If the freshman senator -- the populist scourge of Wall Street -- supports her former Harvard University colleague, he probably would draw little opposition from Democrats and would likely muster enough Republican votes to win confirmation. If she opposes him, other Democrats may defect, too, and it might be a struggle to win over enough Republicans to get the 60 votes required.
Warren has signed a letter supporting Federal Reserve Vice Chairman Janet Yellen to succeed Ben Bernanke, whose term as chairman expires in January. However, Warren has indicated that she sees Summers as qualified, and people who know them both cautiously predict she would vote for him.
The choice is expected to be between Summers and Yellen. People familiar with Obama's thinking say he is leaning toward Summers.
The Warren-Summers relationship is complicated, as captured by a Boston Globe story a few weeks ago. While he was the president of Harvard, she was a faculty member at the law school. Summers was forced to step down after alienating some of the faculty members and controversial remarks about the achievements of women in science and math.
Warren wasn't one of those calling for his ouster.
After the 2008 financial crisis, Summers, who served as Obama's top economic adviser, advocated for a consumer protection agency -- a cause long championed by Warren. Yet he didn't support naming her to head it. In a book by Ron Suskind about the administration's economic policies, Warren indicated that Summers was too friendly to Wall Street, where he has made a lot of money as a consultant during his time away from government.
Warren and her liberal independent colleague, Senator Bernie Sanders of Vermont, wrote a column last week laying out the critical questions the next Fed chairman must answer. They included the dangers of "too-big-to-fail" financial institutions and the repeal of Glass-Steagall, which Warren wants to restore. Summers was a big advocate of financial deregulation in the 1990s, views contrary to Warren's. Summers has told associates he doesn't believe the questions posed by Warren and Sanders would impede him if he were nominated.
One high-level person, very familiar with both, believes the Massachusetts Democrat would ask tough questions and then support Summers if he were nominated, noting that for all their differences, they both are very tough-minded policy intellectuals. The Summers camp is enlisting political strategists on his behalf and there have been conversations with Warren.

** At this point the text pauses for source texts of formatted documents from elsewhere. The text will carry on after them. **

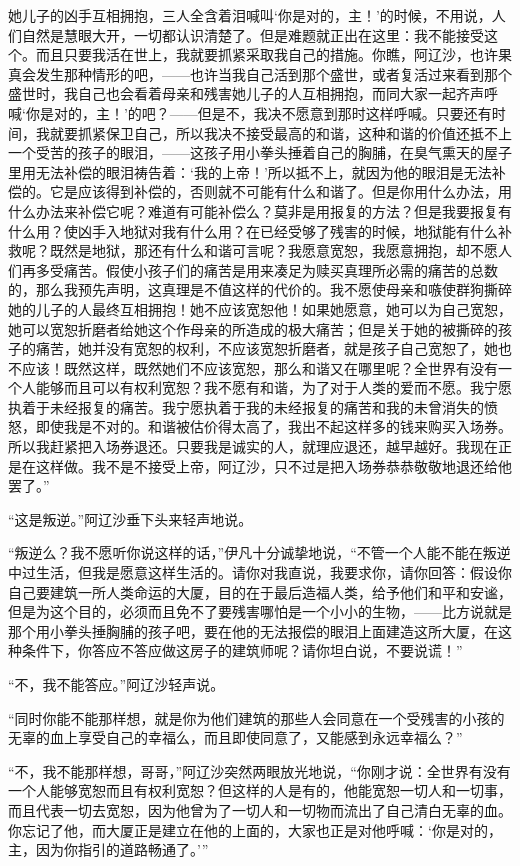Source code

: 她儿子的凶手互相拥抱，三人全含着泪喊叫‘你是对的，主！’的时候，不用说，人们自然是慧眼大开，一切都认识清楚了。但是难题就正出在这里：我不能接受这个。而且只要我活在世上，我就要抓紧采取我自己的措施。你瞧，阿辽沙，也许果真会发生那种情形的吧，——也许当我自己活到那个盛世，或者复活过来看到那个盛世时，我自己也会看着母亲和残害她儿子的人互相拥抱，而同大家一起齐声呼喊‘你是对的，主！’的吧？——但是不，我决不愿意到那时这样呼喊。只要还有时间，我就要抓紧保卫自己，所以我决不接受最高的和谐，这种和谐的价值还抵不上一个受苦的孩子的眼泪，——这孩子用小拳头捶着自己的胸脯，在臭气熏天的屋子里用无法补偿的眼泪祷告着：‘我的上帝！’所以抵不上，就因为他的眼泪是无法补偿的。它是应该得到补偿的，否则就不可能有什么和谐了。但是你用什么办法，用什么办法来补偿它呢？难道有可能补偿么？莫非是用报复的方法？但是我要报复有什么用？使凶手入地狱对我有什么用？在已经受够了残害的时候，地狱能有什么补救呢？既然是地狱，那还有什么和谐可言呢？我愿意宽恕，我愿意拥抱，却不愿人们再多受痛苦。假使小孩子们的痛苦是用来凑足为赎买真理所必需的痛苦的总数的，那么我预先声明，这真理是不值这样的代价的。我不愿使母亲和嗾使群狗撕碎她的儿子的人最终互相拥抱！她不应该宽恕他！如果她愿意，她可以为自己宽恕，她可以宽恕折磨者给她这个作母亲的所造成的极大痛苦；但是关于她的被撕碎的孩子的痛苦，她并没有宽恕的权利，不应该宽恕折磨者，就是孩子自己宽恕了，她也不应该！既然这样，既然她们不应该宽恕，那么和谐又在哪里呢？全世界有没有一个人能够而且可以有权利宽恕？我不愿有和谐，为了对于人类的爱而不愿。我宁愿执着于未经报复的痛苦。我宁愿执着于我的未经报复的痛苦和我的未曾消失的愤怒，即使我是不对的。和谐被估价得太高了，我出不起这样多的钱来购买入场券。所以我赶紧把入场券退还。只要我是诚实的人，就理应退还，越早越好。我现在正是在这样做。我不是不接受上帝，阿辽沙，只不过是把入场券恭恭敬敬地退还给他罢了。”
\par “这是叛逆。”阿辽沙垂下头来轻声地说。
\par “叛逆么？我不愿听你说这样的话，”伊凡十分诚挚地说，“不管一个人能不能在叛逆中过生活，但我是愿意这样生活的。请你对我直说，我要求你，请你回答：假设你自己要建筑一所人类命运的大厦，目的在于最后造福人类，给予他们和平和安谧，但是为这个目的，必须而且免不了要残害哪怕是一个小小的生物，——比方说就是那个用小拳头捶胸脯的孩子吧，要在他的无法报偿的眼泪上面建造这所大厦，在这种条件下，你答应不答应做这房子的建筑师呢？请你坦白说，不要说谎！”
\par “不，我不能答应。”阿辽沙轻声说。
\par “同时你能不能那样想，就是你为他们建筑的那些人会同意在一个受残害的小孩的无辜的血上享受自己的幸福么，而且即使同意了，又能感到永远幸福么？”
\par “不，我不能那样想，哥哥，”阿辽沙突然两眼放光地说，“你刚才说：全世界有没有一个人能够宽恕而且有权利宽恕？但这样的人是有的，他能宽恕一切人和一切事，而且代表一切去宽恕，因为他曾为了一切人和一切物而流出了自己清白无辜的血。你忘记了他，而大厦正是建立在他的上面的，大家也正是对他呼喊：‘你是对的，主，因为你指引的道路畅通了。’”
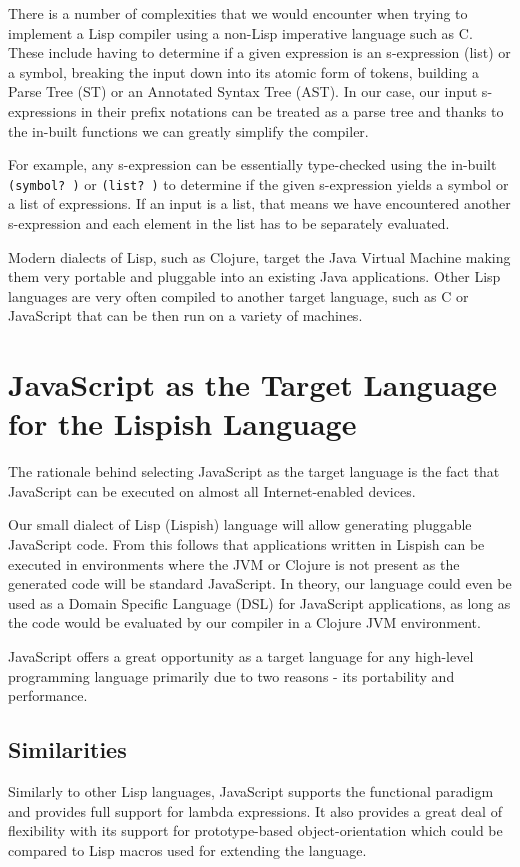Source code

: There is a number of complexities that we would encounter when trying to implement a Lisp compiler using a non-Lisp imperative language such as C.
These include having to determine if a given expression is an s-expression (list) or a symbol, breaking the input down into its atomic form of tokens, building a Parse Tree (ST) or an Annotated Syntax Tree (AST).
In our case, our input s-expressions in their prefix notations can be treated as a parse tree and thanks to the in-built functions we can greatly simplify the compiler.

For example, any s-expression can be essentially type-checked using the in-built \texttt{(symbol? )} or \texttt{(list? )} to determine if the given s-expression yields a symbol or a list of expressions. If an input is a list, that means we have encountered another s-expression and each element in the list has to be separately evaluated.

Modern dialects of Lisp, such as Clojure, target the Java Virtual Machine making them very portable and pluggable into an existing Java applications.
Other Lisp languages are very often compiled to another target language, such as C or JavaScript that can be then run on a variety of machines.

\section{JavaScript as the Target Language for the Lispish Language}
The rationale behind selecting JavaScript as the target language is the fact that JavaScript can be executed on almost all Internet-enabled devices.

Our small dialect of Lisp (Lispish) language will allow generating pluggable JavaScript code.
From this follows that applications written in Lispish can be executed in environments where the JVM or Clojure is not present as the generated code will be standard JavaScript.
In theory, our language could even be used as a Domain Specific Language (DSL) for JavaScript applications, as long as the code would be evaluated by our compiler in a Clojure JVM environment.

JavaScript offers a great opportunity as a target language for any high-level programming language primarily due to two reasons - its portability and performance.

\subsection{Similarities}
Similarly to other Lisp languages, JavaScript supports the functional paradigm and provides full support for lambda expressions. It also provides a great deal of flexibility with its support for prototype-based object-orientation which could be compared to Lisp macros used for extending the language.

If nominated -- and it is by no means a certainty -- the necessity of winning support from almost all of the Democrats in the Senate was underscored this week when Kansas Senator Pat Roberts, a mainstream conservative Republican, said Yellen was more qualified and that he wouldn't want Summers "to mow my lawn."
Grover Norquist, the anti-tax advocate who consults frequently with congressional Republicans, said the Fed chairmanship hasn't come up in recent conversations. The brainy Harvard economist has a legacy, though: "Summers is not respectful to people and they remember that."
Summers and Warren share at least one close confidant: Supreme Court Justice Elena Kagan. As the president of Harvard, in 2003, he named Kagan to be the first woman dean of the law school, where she had a good relationship with then-professor Warren.